◆ **Work to complete**: If a line in the records below holds the word "examples", copy it.

[Start of section]

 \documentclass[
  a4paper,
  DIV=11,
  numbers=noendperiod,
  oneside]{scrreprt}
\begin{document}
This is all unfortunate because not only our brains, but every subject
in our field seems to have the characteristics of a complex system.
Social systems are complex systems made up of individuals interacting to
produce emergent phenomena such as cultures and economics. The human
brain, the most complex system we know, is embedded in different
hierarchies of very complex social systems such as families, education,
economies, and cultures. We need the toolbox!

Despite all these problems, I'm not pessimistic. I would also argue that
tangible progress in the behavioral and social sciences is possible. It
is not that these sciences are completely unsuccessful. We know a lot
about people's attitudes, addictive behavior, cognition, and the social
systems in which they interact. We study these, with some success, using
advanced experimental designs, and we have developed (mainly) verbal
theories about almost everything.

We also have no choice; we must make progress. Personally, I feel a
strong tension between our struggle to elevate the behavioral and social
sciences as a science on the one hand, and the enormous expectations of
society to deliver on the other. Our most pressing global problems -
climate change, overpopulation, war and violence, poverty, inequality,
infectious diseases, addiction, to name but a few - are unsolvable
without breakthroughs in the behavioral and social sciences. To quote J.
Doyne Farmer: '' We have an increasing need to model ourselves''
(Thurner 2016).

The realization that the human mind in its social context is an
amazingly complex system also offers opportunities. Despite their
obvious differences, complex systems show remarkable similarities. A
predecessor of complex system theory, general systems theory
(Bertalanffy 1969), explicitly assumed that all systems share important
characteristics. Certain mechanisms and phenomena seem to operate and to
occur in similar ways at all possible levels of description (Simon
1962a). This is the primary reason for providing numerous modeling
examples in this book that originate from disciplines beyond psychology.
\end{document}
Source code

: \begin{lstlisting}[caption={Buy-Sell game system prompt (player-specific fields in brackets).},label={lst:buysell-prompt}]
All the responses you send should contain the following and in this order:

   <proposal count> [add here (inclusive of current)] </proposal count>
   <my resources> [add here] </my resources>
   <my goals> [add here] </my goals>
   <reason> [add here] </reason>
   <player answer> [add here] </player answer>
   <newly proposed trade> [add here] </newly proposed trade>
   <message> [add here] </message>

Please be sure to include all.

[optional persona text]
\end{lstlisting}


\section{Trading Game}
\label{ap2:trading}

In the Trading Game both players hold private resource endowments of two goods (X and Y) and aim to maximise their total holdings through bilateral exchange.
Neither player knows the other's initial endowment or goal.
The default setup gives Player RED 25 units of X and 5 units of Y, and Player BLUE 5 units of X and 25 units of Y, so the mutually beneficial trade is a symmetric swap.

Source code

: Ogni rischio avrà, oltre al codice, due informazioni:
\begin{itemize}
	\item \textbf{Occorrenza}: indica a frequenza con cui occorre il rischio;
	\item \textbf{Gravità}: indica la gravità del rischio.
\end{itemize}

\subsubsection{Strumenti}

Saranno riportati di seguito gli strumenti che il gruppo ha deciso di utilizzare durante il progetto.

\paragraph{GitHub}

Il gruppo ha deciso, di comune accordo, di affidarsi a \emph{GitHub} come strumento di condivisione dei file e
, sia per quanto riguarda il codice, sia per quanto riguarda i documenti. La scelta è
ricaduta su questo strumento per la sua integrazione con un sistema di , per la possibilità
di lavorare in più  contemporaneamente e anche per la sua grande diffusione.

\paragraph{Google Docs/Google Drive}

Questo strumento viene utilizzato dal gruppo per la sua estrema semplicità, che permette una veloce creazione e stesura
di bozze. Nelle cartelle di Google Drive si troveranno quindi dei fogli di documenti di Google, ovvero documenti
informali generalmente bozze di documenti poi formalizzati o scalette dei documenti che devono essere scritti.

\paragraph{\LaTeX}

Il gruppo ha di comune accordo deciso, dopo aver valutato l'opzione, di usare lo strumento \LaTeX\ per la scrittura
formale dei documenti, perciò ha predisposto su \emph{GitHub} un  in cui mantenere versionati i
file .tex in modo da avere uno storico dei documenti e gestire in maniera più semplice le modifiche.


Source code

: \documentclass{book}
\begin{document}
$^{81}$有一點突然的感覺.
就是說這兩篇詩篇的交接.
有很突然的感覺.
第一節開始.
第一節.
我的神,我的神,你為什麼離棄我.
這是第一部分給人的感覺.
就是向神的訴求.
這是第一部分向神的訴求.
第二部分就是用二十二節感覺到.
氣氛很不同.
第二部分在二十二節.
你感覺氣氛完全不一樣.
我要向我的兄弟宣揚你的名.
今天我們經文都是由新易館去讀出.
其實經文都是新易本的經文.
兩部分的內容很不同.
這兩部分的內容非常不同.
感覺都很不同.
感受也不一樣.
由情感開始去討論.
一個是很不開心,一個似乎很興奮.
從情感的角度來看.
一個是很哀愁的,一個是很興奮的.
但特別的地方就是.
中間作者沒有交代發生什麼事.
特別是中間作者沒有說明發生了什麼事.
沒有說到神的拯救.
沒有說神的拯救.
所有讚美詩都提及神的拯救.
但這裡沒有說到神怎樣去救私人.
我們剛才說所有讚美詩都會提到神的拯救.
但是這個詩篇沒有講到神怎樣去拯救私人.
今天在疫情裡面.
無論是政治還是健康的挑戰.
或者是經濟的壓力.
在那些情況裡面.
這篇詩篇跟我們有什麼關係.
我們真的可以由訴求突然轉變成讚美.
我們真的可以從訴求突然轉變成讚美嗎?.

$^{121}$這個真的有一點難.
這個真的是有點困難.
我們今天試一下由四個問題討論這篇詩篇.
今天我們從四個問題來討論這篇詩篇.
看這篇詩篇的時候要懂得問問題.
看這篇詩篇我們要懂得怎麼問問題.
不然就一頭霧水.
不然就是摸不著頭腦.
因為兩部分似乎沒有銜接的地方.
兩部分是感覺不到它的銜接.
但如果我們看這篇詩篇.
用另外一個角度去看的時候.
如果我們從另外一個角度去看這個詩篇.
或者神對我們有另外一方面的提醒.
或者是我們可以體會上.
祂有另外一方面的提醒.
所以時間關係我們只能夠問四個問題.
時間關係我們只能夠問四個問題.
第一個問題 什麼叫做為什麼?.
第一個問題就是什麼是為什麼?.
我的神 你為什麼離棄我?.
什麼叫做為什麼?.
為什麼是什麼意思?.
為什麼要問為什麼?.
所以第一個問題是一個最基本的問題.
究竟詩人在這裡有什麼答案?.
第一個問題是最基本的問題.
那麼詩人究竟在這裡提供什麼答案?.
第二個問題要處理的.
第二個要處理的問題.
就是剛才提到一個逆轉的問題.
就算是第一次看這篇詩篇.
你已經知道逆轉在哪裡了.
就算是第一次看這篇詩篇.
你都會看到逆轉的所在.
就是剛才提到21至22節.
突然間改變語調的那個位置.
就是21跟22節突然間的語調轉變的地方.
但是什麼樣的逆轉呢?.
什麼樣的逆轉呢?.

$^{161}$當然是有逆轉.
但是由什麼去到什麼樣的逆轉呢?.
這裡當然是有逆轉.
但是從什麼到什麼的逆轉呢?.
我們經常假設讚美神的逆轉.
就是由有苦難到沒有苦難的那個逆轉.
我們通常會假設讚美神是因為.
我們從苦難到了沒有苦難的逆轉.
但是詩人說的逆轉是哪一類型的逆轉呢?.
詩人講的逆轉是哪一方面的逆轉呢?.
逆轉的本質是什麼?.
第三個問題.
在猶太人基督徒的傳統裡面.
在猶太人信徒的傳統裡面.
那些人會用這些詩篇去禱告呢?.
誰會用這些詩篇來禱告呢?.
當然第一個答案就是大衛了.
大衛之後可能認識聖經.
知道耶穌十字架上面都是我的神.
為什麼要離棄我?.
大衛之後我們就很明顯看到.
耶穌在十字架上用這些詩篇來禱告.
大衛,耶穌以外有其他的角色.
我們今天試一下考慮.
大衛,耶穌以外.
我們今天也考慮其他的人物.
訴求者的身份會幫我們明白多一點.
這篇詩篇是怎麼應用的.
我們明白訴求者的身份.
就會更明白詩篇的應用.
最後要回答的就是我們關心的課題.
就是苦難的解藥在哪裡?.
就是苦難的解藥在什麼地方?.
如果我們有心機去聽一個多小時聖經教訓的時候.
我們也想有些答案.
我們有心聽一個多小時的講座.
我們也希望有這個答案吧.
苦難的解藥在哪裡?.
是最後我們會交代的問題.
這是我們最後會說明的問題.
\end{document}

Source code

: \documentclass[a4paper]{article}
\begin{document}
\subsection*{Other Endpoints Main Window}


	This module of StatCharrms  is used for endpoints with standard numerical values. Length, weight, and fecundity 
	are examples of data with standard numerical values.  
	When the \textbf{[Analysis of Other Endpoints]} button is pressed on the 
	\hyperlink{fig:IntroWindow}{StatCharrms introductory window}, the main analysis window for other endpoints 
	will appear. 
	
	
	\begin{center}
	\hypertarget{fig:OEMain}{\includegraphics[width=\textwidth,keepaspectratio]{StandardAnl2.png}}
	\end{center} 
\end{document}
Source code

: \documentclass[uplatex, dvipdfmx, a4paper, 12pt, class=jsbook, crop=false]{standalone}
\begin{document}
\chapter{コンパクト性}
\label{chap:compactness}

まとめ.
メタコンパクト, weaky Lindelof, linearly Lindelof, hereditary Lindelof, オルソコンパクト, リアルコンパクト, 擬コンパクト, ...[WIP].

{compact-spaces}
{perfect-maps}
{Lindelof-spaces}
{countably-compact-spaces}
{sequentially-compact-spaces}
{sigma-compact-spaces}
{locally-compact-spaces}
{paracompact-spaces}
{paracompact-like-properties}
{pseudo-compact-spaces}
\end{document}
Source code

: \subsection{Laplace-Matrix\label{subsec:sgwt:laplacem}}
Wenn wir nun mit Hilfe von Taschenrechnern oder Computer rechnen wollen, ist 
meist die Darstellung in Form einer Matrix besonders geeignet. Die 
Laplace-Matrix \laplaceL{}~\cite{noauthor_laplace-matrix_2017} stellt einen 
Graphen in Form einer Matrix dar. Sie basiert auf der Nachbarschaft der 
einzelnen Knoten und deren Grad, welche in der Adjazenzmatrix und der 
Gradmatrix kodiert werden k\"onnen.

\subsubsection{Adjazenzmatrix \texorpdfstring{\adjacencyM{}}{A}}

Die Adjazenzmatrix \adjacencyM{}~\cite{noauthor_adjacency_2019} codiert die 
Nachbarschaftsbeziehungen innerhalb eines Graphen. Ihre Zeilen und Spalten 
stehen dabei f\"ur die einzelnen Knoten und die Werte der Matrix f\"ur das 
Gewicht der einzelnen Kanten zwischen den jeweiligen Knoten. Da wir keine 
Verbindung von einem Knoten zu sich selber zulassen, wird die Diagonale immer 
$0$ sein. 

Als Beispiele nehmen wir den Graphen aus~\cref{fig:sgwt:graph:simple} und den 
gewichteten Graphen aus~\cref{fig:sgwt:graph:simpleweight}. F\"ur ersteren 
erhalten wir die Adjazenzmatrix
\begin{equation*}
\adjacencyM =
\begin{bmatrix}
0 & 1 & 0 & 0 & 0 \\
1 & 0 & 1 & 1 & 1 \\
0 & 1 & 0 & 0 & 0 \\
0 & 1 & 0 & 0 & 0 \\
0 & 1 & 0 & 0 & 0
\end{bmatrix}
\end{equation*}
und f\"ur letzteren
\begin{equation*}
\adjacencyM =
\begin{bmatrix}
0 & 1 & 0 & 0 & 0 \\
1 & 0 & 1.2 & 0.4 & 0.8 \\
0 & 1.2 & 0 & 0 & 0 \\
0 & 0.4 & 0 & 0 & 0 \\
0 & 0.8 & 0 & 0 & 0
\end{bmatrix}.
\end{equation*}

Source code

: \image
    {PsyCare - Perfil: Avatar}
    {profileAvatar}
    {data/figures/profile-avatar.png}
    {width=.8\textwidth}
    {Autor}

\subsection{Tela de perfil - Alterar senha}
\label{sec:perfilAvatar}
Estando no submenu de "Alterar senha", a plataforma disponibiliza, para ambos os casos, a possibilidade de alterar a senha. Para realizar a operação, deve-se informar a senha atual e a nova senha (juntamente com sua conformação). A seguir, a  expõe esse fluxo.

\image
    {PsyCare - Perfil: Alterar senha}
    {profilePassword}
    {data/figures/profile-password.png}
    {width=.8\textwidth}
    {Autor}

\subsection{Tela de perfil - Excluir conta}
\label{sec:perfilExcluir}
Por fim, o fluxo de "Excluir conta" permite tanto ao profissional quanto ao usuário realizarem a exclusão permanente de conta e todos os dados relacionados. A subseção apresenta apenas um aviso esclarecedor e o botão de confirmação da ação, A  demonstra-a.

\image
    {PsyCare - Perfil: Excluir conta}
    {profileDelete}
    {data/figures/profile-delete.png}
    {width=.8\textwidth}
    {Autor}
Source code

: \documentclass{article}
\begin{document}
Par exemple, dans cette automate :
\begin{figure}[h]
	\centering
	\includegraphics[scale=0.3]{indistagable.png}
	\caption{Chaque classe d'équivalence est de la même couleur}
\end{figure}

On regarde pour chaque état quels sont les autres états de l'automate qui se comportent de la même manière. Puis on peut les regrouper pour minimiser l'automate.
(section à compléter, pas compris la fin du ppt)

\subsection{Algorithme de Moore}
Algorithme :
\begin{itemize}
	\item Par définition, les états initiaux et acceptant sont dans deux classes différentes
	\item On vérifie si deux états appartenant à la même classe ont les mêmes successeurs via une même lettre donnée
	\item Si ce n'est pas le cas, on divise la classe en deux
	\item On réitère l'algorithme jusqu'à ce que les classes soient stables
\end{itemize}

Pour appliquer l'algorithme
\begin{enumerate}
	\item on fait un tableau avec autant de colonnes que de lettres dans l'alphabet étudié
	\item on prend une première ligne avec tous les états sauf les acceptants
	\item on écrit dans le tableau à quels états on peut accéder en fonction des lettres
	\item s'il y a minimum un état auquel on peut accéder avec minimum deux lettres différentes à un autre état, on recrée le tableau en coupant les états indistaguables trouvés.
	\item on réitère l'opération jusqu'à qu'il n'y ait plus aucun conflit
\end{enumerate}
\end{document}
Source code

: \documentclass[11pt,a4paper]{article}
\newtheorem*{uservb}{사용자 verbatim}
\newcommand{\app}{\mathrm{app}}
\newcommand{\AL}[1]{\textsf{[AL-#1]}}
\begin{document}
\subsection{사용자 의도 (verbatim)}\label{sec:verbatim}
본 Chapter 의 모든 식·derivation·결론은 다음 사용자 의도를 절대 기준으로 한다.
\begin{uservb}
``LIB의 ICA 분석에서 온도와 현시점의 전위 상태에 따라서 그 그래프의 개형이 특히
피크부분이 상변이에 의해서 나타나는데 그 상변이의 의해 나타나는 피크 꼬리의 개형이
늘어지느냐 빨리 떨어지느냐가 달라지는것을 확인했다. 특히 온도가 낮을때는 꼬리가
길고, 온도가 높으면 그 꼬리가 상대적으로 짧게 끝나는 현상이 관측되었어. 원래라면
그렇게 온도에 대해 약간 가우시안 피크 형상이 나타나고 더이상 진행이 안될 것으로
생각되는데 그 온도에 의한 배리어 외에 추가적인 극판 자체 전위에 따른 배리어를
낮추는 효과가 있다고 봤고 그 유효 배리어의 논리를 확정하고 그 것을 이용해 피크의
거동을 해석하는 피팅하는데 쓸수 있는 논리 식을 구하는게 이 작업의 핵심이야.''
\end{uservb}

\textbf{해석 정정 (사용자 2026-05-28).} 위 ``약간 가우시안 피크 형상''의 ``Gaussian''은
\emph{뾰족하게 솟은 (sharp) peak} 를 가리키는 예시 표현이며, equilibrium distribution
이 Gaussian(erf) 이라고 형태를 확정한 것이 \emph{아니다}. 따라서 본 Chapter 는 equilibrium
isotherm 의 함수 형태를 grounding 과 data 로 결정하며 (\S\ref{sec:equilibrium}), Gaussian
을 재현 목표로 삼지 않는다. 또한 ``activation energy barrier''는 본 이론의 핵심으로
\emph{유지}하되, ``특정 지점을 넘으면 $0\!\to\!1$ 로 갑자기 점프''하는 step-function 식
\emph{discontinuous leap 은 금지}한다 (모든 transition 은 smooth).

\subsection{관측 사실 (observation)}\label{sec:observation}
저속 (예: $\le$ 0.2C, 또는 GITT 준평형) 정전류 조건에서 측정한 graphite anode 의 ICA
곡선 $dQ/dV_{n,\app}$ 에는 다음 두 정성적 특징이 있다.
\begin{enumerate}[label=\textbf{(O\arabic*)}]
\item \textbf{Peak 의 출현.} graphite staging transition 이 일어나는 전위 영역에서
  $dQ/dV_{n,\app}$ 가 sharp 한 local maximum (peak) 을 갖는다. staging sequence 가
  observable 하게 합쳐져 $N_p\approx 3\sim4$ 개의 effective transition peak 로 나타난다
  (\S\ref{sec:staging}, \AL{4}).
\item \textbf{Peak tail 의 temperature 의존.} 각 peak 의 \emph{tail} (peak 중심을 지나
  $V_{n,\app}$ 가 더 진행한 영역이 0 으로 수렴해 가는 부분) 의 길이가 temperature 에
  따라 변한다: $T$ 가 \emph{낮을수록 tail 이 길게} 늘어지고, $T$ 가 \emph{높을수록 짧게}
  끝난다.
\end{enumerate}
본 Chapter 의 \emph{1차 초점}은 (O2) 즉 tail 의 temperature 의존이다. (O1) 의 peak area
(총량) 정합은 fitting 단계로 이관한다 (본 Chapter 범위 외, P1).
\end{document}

[End of section]

◆ **Result of this exercise**:
examples in this book that originate from disciplines beyond psychology.
	are examples of data with standard numerical values.  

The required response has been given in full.